“Marcy died”. I read the words my son texted me, but didn’t believe them. He must be talking about a different Marcy. One that I don’t know. The Marcy I know has been sober for more than three years, recently regained custody of her children, and was thriving in recovery. She was one of those people I knew would stay sober forever.
But I was wrong. It was the same Marcy, and she had died of a drug overdose. While I simultaneously rejected the news – this cannot be true – and felt the grief set in – I will never see her again – a familiar opportunistic monster sensed my vulnerability and sunk its claws into my gut. That ugly, crippling monster: fear. Just when I think I’ve got this covered, that I’ve gained control over the anxiety surrounding my own son’s substance use disorder, fear emerges from the darkness, where it always seems to be waiting to strike. And how does this harm me? According to Jennifer Harrington, therapist at the Process Recovery Center, in more ways than I know.
“When we live in fear, everything else shuts down and it’s just pure protection mode,” she says. “And then we can’t necessarily be open to everything else. And when it comes down to the fear involved with a loved one, there’s no room for us. There’s no room to enjoy the parts of our life that we need to enjoy to be healthy…The fear drives us and we become consumed by it”.
In the United States, 72,287 people died of drug overdoses in 2017 (most recent statistics available). That’s 198 people every day, or a loss of life equivalent to 9/11 every two weeks. Fear is warranted. But how do we keep it from controlling us?
According to Harrington, it’s all about self care. We need to experience the emotion, but not allow it to dictate us. When we eat well, sleep well, and take care of our own medical, emotional and spiritual needs, we strengthen ourselves, enabling us to support our loved ones when they need help. “Personally, I’ve started running a lot to work through that fight or flight response that fear puts us in,” Harrington says, referencing how she manages the stress caused by her brother’s active addiction and stays present for her children. This is a form of gestalt therapy, which according to Psychology Today, is a client-centered approach to psychotherapy that helps us focus on the present and understand what is really happening in our lives in the moment, rather than what we may perceive to be happening based on experience. “It’s kind of like a massage therapist working though a knot in the body so it doesn’t continue to affect other areas of the body,” Harrington explains.
“If I sit in the place of fear-based thinking, it’s almost a delusion because I don’t know what’s really happening. My mind is telling me the worst-case scenario. That’s not what’s really happening. But my body responds as if it is really happening. That’s a trauma response,” she says.
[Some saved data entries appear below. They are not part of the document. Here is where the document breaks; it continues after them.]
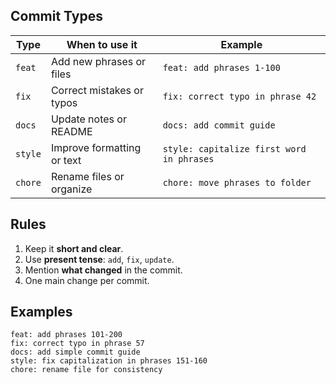 ## Commit Types

| Type    | When to use it             | Example                                   |
| ------- | -------------------------- | ----------------------------------------- |
| `feat`  | Add new phrases or files   | `feat: add phrases 1-100`                 |
| `fix`   | Correct mistakes or typos  | `fix: correct typo in phrase 42`          |
| `docs`  | Update notes or README     | `docs: add commit guide`                  |
| `style` | Improve formatting or text | `style: capitalize first word in phrases` |
| `chore` | Rename files or organize   | `chore: move phrases to folder`           |

## Rules

1. Keep it **short and clear**.
2. Use **present tense**: `add`, `fix`, `update`.
3. Mention **what changed** in the commit.
4. One main change per commit.

## Examples

```
feat: add phrases 101-200
fix: correct typo in phrase 57
docs: add simple commit guide
style: fix capitalization in phrases 151-160
chore: rename file for consistency
```
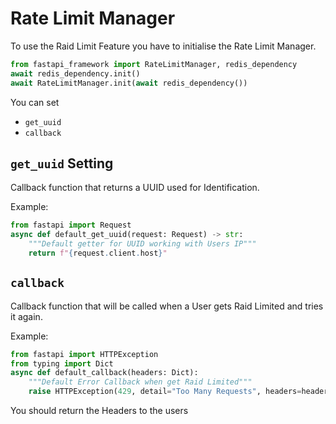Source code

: # Rate Limit Manager
To use the Raid Limit Feature you have to initialise the Rate Limit Manager.
```python
from fastapi_framework import RateLimitManager, redis_dependency
await redis_dependency.init()
await RateLimitManager.init(await redis_dependency())
```
You can set

- `get_uuid`
- `callback`

## `get_uuid` Setting
Callback function that returns a UUID used for Identification.

Example:
```python
from fastapi import Request
async def default_get_uuid(request: Request) -> str:
    """Default getter for UUID working with Users IP"""
    return f"{request.client.host}"
```
## `callback`
Callback function that will be called when a User gets Raid Limited and tries it again.

Example:
```python
from fastapi import HTTPException
from typing import Dict
async def default_callback(headers: Dict):
    """Default Error Callback when get Raid Limited"""
    raise HTTPException(429, detail="Too Many Requests", headers=headers)
```
You should return the Headers to the users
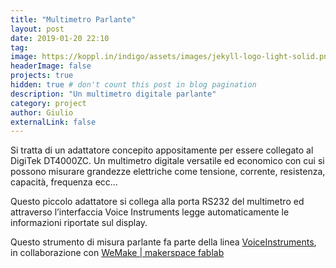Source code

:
 ```yaml
---
title: "Multimetro Parlante"
layout: post
date: 2019-01-20 22:10
tag: 
image: https://koppl.in/indigo/assets/images/jekyll-logo-light-solid.png
headerImage: false
projects: true
hidden: true # don't count this post in blog pagination
description: "Un multimetro digitale parlante"
category: project
author: Giulio
externalLink: false
---
```


Si tratta di un adattatore concepito appositamente per essere collegato al DigiTek DT4000ZC. Un multimetro digitale versatile ed economico con cui si possono misurare grandezze elettriche come tensione, corrente, resistenza, capacità, frequenza ecc…

Questo piccolo adattatore si collega alla porta RS232 del multimetro ed attraverso l’interfaccia Voice Instruments legge automaticamente le informazioni riportate sul display.

Questo strumento di misura parlante fa parte della linea [VoiceInstruments](/voiceinstruments), in collaborazione con [WeMake | makerspace fablab](http://wemake.cc/tag/voiceinstruments/)
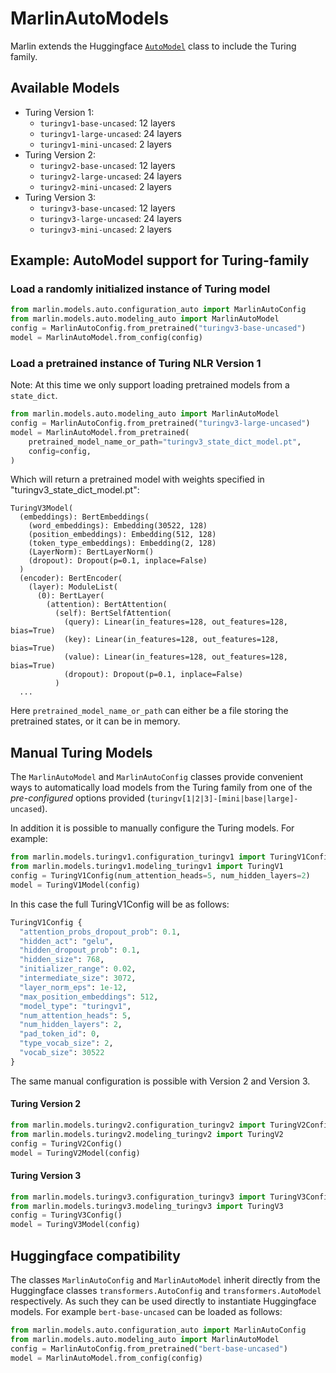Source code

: # MarlinAutoModels

Marlin extends the Huggingface
[`AutoModel`](https://huggingface.co/transformers/model_doc/auto.html?highlight=from_pretrained#automodel)
class to include the Turing family.

## Available Models

- Turing Version 1:
    - `turingv1-base-uncased`: 12 layers
    - `turingv1-large-uncased`: 24 layers
    - `turingv1-mini-uncased`: 2 layers
- Turing Version 2:
    - `turingv2-base-uncased`: 12 layers
    - `turingv2-large-uncased`: 24 layers
    - `turingv2-mini-uncased`: 2 layers
- Turing Version 3:
    - `turingv3-base-uncased`: 12 layers
    - `turingv3-large-uncased`: 24 layers
    - `turingv3-mini-uncased`: 2 layers


## Example: AutoModel support for Turing-family

### Load a randomly initialized instance of Turing model

```python
from marlin.models.auto.configuration_auto import MarlinAutoConfig
from marlin.models.auto.modeling_auto import MarlinAutoModel
config = MarlinAutoConfig.from_pretrained("turingv3-base-uncased")
model = MarlinAutoModel.from_config(config)
```

### Load a pretrained instance of Turing NLR Version 1

Note: At this time we only support loading pretrained models from a `state_dict`.

```python
from marlin.models.auto.modeling_auto import MarlinAutoModel
config = MarlinAutoConfig.from_pretrained("turingv3-large-uncased")
model = MarlinAutoModel.from_pretrained(
    pretrained_model_name_or_path="turingv3_state_dict_model.pt",
    config=config,
)
```

Which will return a pretrained model with weights specified in "turingv3_state_dict_model.pt":

    TuringV3Model(
      (embeddings): BertEmbeddings(
        (word_embeddings): Embedding(30522, 128)
        (position_embeddings): Embedding(512, 128)
        (token_type_embeddings): Embedding(2, 128)
        (LayerNorm): BertLayerNorm()
        (dropout): Dropout(p=0.1, inplace=False)
      )
      (encoder): BertEncoder(
        (layer): ModuleList(
          (0): BertLayer(
            (attention): BertAttention(
              (self): BertSelfAttention(
                (query): Linear(in_features=128, out_features=128, bias=True)
                (key): Linear(in_features=128, out_features=128, bias=True)
                (value): Linear(in_features=128, out_features=128, bias=True)
                (dropout): Dropout(p=0.1, inplace=False)
              )
      ...

Here `pretrained_model_name_or_path` can either be a file storing the pretrained states, or it can be in memory.

## Manual Turing Models

The `MarlinAutoModel` and `MarlinAutoConfig` classes provide convenient ways to
automatically load models from the Turing family from one of the _pre-configured_
options provided (`turingv[1|2|3]-[mini|base|large]-uncased`).

In addition it is possible to manually configure the Turing models. For example:

```python
from marlin.models.turingv1.configuration_turingv1 import TuringV1Config
from marlin.models.turingv1.modeling_turingv1 import TuringV1
config = TuringV1Config(num_attention_heads=5, num_hidden_layers=2)
model = TuringV1Model(config)
```

In this case the full TuringV1Config will be as follows:

```python
TuringV1Config {
  "attention_probs_dropout_prob": 0.1,
  "hidden_act": "gelu",
  "hidden_dropout_prob": 0.1,
  "hidden_size": 768,
  "initializer_range": 0.02,
  "intermediate_size": 3072,
  "layer_norm_eps": 1e-12,
  "max_position_embeddings": 512,
  "model_type": "turingv1",
  "num_attention_heads": 5,
  "num_hidden_layers": 2,
  "pad_token_id": 0,
  "type_vocab_size": 2,
  "vocab_size": 30522
}
```

The same manual configuration is possible with Version 2 and Version 3.

#### Turing Version 2

```python
from marlin.models.turingv2.configuration_turingv2 import TuringV2Config
from marlin.models.turingv2.modeling_turingv2 import TuringV2
config = TuringV2Config()
model = TuringV2Model(config)
```

#### Turing Version 3

```python
from marlin.models.turingv3.configuration_turingv3 import TuringV3Config
from marlin.models.turingv3.modeling_turingv3 import TuringV3
config = TuringV3Config()
model = TuringV3Model(config)
```

## Huggingface compatibility

The classes `MarlinAutoConfig` and `MarlinAutoModel` inherit directly from
the Huggingface classes `transformers.AutoConfig` and `transformers.AutoModel`
respectively. As such they can be used directly to instantiate Huggingface
models. For example `bert-base-uncased` can be loaded as follows:

```python
from marlin.models.auto.configuration_auto import MarlinAutoConfig
from marlin.models.auto.modeling_auto import MarlinAutoModel
config = MarlinAutoConfig.from_pretrained("bert-base-uncased")
model = MarlinAutoModel.from_config(config)
```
And that can make us sick. According to Gabor Mate, MD, addiction, stress, and childhood development specialist, “Our emotional functioning is not separable from our physiological functioning. The brain centers that regulate emotions are connected with the hormonal apparatus, the nervous system, the gut, the heart, and the immune organs. In fact, it’s not even that they’re connected, they’re all one system. So things that happen to people emotionally, will immediately have a physiological effect,” he says.
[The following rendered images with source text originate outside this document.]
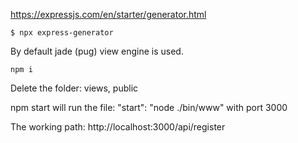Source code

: https://expressjs.com/en/starter/generator.html


```
$ npx express-generator
```

By default jade (pug) view engine is used.



```
npm i
```

Delete the folder: views, public

npm start will run the file:     "start": "node ./bin/www" with port 3000

The working path: http://localhost:3000/api/register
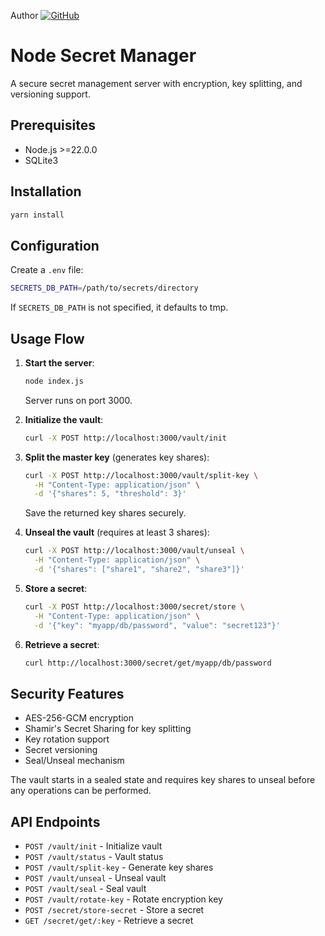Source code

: Author [![GitHub](https://img.shields.io/badge/GitHub-sujoydev99-blue?style=flat&logo=github)](https://github.com/sujoydev99)

# Node Secret Manager

A secure secret management server with encryption, key splitting, and versioning support.

## Prerequisites

- Node.js >=22.0.0
- SQLite3

## Installation

```sh
yarn install
```

## Configuration

Create a `.env` file:

```sh
SECRETS_DB_PATH=/path/to/secrets/directory
```

If `SECRETS_DB_PATH` is not specified, it defaults to tmp.

## Usage Flow

1. **Start the server**:

   ```sh
   node index.js
   ```

   Server runs on port 3000.

2. **Initialize the vault**:

   ```sh
   curl -X POST http://localhost:3000/vault/init
   ```

3. **Split the master key** (generates key shares):

   ```sh
   curl -X POST http://localhost:3000/vault/split-key \
     -H "Content-Type: application/json" \
     -d '{"shares": 5, "threshold": 3}'
   ```

   Save the returned key shares securely.

4. **Unseal the vault** (requires at least 3 shares):

   ```sh
   curl -X POST http://localhost:3000/vault/unseal \
     -H "Content-Type: application/json" \
     -d '{"shares": ["share1", "share2", "share3"]}'
   ```

5. **Store a secret**:

   ```sh
   curl -X POST http://localhost:3000/secret/store \
     -H "Content-Type: application/json" \
     -d '{"key": "myapp/db/password", "value": "secret123"}'
   ```

6. **Retrieve a secret**:
   ```sh
   curl http://localhost:3000/secret/get/myapp/db/password
   ```

## Security Features

- AES-256-GCM encryption
- Shamir's Secret Sharing for key splitting
- Key rotation support
- Secret versioning
- Seal/Unseal mechanism

The vault starts in a sealed state and requires key shares to unseal before any operations can be performed.

## API Endpoints

- `POST /vault/init` - Initialize vault
- `POST /vault/status` - Vault status
- `POST /vault/split-key` - Generate key shares
- `POST /vault/unseal` - Unseal vault
- `POST /vault/seal` - Seal vault
- `POST /vault/rotate-key` - Rotate encryption key
- `POST /secret/store-secret` - Store a secret
- `GET /secret/get/:key` - Retrieve a secret
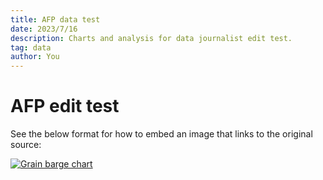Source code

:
 ```yaml
---
title: AFP data test
date: 2023/7/16
description: Charts and analysis for data journalist edit test.
tag: data
author: You
---
```


# AFP edit test

See the below format for how to embed an image that links to the original source:

[![Grain barge chart](https://datawrapper.dwcdn.net/VYlV4/full.png)](https://www.datawrapper.de/_/VYlV4/)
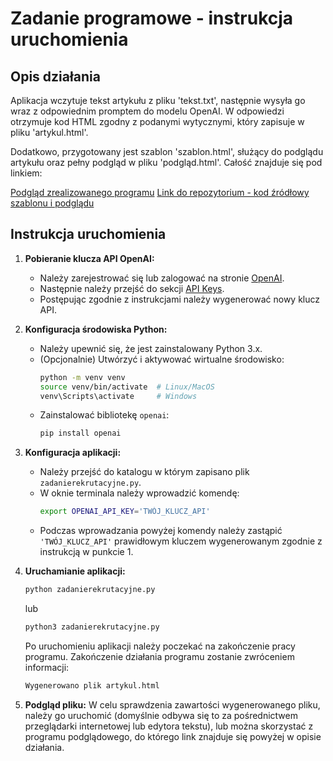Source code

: # Zadanie programowe - instrukcja uruchomienia 

## Opis działania

Aplikacja wczytuje tekst artykułu z pliku 'tekst.txt', następnie wysyła go wraz z odpowiednim promptem do modelu OpenAI. W odpowiedzi otrzymuje kod HTML zgodny z podanymi wytycznymi, który zapisuje w pliku 'artykul.html'.

Dodatkowo, przygotowany jest szablon 'szablon.html', służący do podglądu artykułu oraz pełny podgląd w pliku 'podgląd.html'. Całość znajduje się pod linkiem:

[Podgląd zrealizowanego programu](https://bartoszwer1.github.io/oxido-rekrutacja-podglad.github.io/)
[Link do repozytorium - kod źródłowy szablonu i podglądu](https://github.com/bartoszwer1/oxido-rekrutacja-podglad.github.io)

## Instrukcja uruchomienia

1. **Pobieranie klucza API OpenAI:**
   - Należy zarejestrować się lub zalogować na stronie [OpenAI](https://beta.openai.com/).
   - Następnie należy przejść do sekcji [API Keys](https://platform.openai.com/account/api-keys).
   - Postępując zgodnie z instrukcjami należy wygenerować nowy klucz API.

2. **Konfiguracja środowiska Python:**
   - Należy upewnić się, że jest zainstalowany Python 3.x.
   - (Opcjonalnie) Utwórzyć i aktywować wirtualne środowisko:
     ```bash
     python -m venv venv
     source venv/bin/activate  # Linux/MacOS
     venv\Scripts\activate     # Windows
     ```
   - Zainstalować bibliotekę `openai`:
     ```bash
     pip install openai
     ```

3. **Konfiguracja aplikacji:**
   - Należy przejść do katalogu w którym zapisano plik `zadanierekrutacyjne.py`.
   - W oknie terminala należy wprowadzić komendę:
     ```bash
     export OPENAI_API_KEY='TWÓJ_KLUCZ_API'
     ```
   - Podczas wprowadzania powyżej komendy należy zastąpić `'TWÓJ_KLUCZ_API'` prawidłowym kluczem wygenerowanym zgodnie z instrukcją w punkcie 1.

5. **Uruchamianie aplikacji:**
   ```bash
   python zadanierekrutacyjne.py
   ```
   lub
   ```bash
   python3 zadanierekrutacyjne.py
   ```
   Po uruchomieniu aplikacji należy poczekać na zakończenie pracy programu. 
   Zakończenie działania programu zostanie zwróceniem informacji:
   ```bash
   Wygenerowano plik artykul.html
   ```

6. **Podgląd pliku:**
   W celu sprawdzenia zawartości wygenerowanego pliku, należy go uruchomić (domyślnie odbywa się to za pośrednictwem przeglądarki internetowej lub edytora tekstu), lub można skorzystać z programu podglądowego, do którego link znajduje się powyżej w opisie działania.


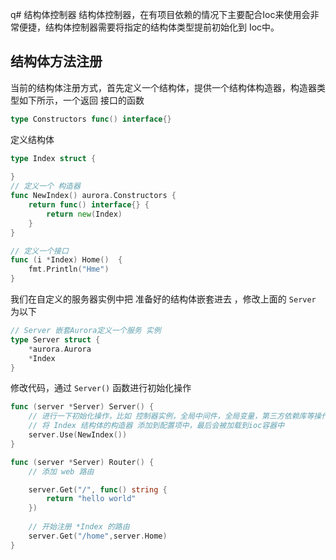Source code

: q# 结构体控制器
结构体控制器，在有项目依赖的情况下主要配合Ioc来使用会非常便捷，结构体控制器需要将指定的结构体类型提前初始化到 Ioc中。
## 结构体方法注册
当前的结构体注册方式，首先定义一个结构体，提供一个结构体构造器，构造器类型如下所示，一个返回 接口的函数
```go
type Constructors func() interface{}
```
定义结构体
```go
type Index struct {
	
}
// 定义一个 构造器
func NewIndex() aurora.Constructors {
	return func() interface{} {
		return new(Index)
	}
}

// 定义一个接口
func (i *Index) Home()  {
	fmt.Println("Hme")
}
```
我们在自定义的服务器实例中把 准备好的结构体嵌套进去 ，修改上面的 `Server` 为以下
```go
// Server 嵌套Aurora定义一个服务 实例
type Server struct {
    *aurora.Aurora
    *Index
}
```
修改代码，通过 `Server()` 函数进行初始化操作
```go
func (server *Server) Server() {
	// 进行一下初始化操作，比如 控制器实例，全局中间件，全局变量，第三方依赖库等操作
	// 将 Index 结构体的构造器 添加到配置项中，最后会被加载到ioc容器中
	server.Use(NewIndex())
}

func (server *Server) Router() {
	// 添加 web 路由

	server.Get("/", func() string {
		return "hello world"
	})
	
	// 开始注册 *Index 的路由 
	server.Get("/home",server.Home)
}
```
It’s a balancing act. We have to allow ourselves to feel the fear, otherwise it will manifest itself in unhealthy ways. Harrington recalls a time she discovered her brother was active in his addiction and living in dangerous conditions, but she was unable to help. “I pushed it down because I was on vacation with my kids and I wanted to be there for them.” But later that day, she could not enjoy a conversation with her best friend. “I got so emotional with her. She was like, ‘I don’t understand why this reaction is coming from you.’ I couldn’t identify it in the moment. It wasn’t until the next morning I realized it was because I got this news. I shoved it down, and what could have been a good conversation between her and I, was just filtered through this lens of emotion, because it’s got to come out somehow”.
Harrington adds that acceptance of our reality and our fear is not a stable concept. It ebbs and flows. “It’s a process of reaccepting over and over again. You always have hope. But you also know that there’s a worst-case scenario that you might have to prepare for someday”.
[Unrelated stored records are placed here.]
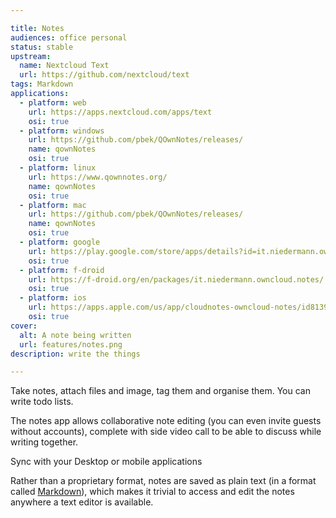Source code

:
 ```yaml
---

title: Notes
audiences: office personal
status: stable
upstream:
  name: Nextcloud Text
  url: https://github.com/nextcloud/text
tags: Markdown
applications:
  - platform: web
    url: https://apps.nextcloud.com/apps/text
    osi: true
  - platform: windows
    url: https://github.com/pbek/QOwnNotes/releases/
    name: qownNotes
    osi: true
  - platform: linux
    url: https://www.qownnotes.org/
    name: qownNotes
    osi: true
  - platform: mac
    url: https://github.com/pbek/QOwnNotes/releases/
    name: qownNotes
    osi: true
  - platform: google
    url: https://play.google.com/store/apps/details?id=it.niedermann.owncloud.notes
    osi: true
  - platform: f-droid
    url: https://f-droid.org/en/packages/it.niedermann.owncloud.notes/
    osi: true
  - platform: ios
    url: https://apps.apple.com/us/app/cloudnotes-owncloud-notes/id813973264
    osi: true
cover:
  alt: A note being written
  url: features/notes.png
description: write the things

---
```


Take notes, attach files and image, tag them and organise them. You can write todo lists.

The notes app allows collaborative note editing (you can even invite guests without accounts), complete with side video call to be able to discuss while writing together.

Sync with your Desktop or mobile applications

Rather than a proprietary format, notes are saved as plain text (in a format called [Markdown](https://www.markdownguide.org/cheat-sheet/)), which makes it trivial to access and edit the notes anywhere a text editor is available.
That preparation varies for everyone. Some find strength in their spirituality, others in art, caring for animals, or hiking mountains. But it’s essential to find what nourishes our souls. Harrington expresses gratitude every night before she goes to bed to transform negative thoughts into positive. “I’m grateful that I’m not having to worry about where the next meal is going to come from. I’m grateful that I’m sleeping in my own bed and not a hospital bed with my kids…Sometimes I have to do it multiple times a day just to kind of reframe,” she says.
She adds that such practices keep us in touch with ourselves. When we are in touch with our emotions and our bodies, we are able to recognize when anxiety creeps in. “I think we get so distracted by avoiding these feelings and avoiding these thoughts. Then they start running us and we’re not aware of it,” she adds.
Parents have protective instincts for their children. And although we cannot control their substance use disorder, we can control our response to it. We can ensure we are healthy and well equipped to support them – and others – when the need arises. Spiritual teacher and author, Eckhart Tolle, says of fear, “Feel it. Shine the light of awareness on it. The complete acceptance of what is, is actually the doorway through it”.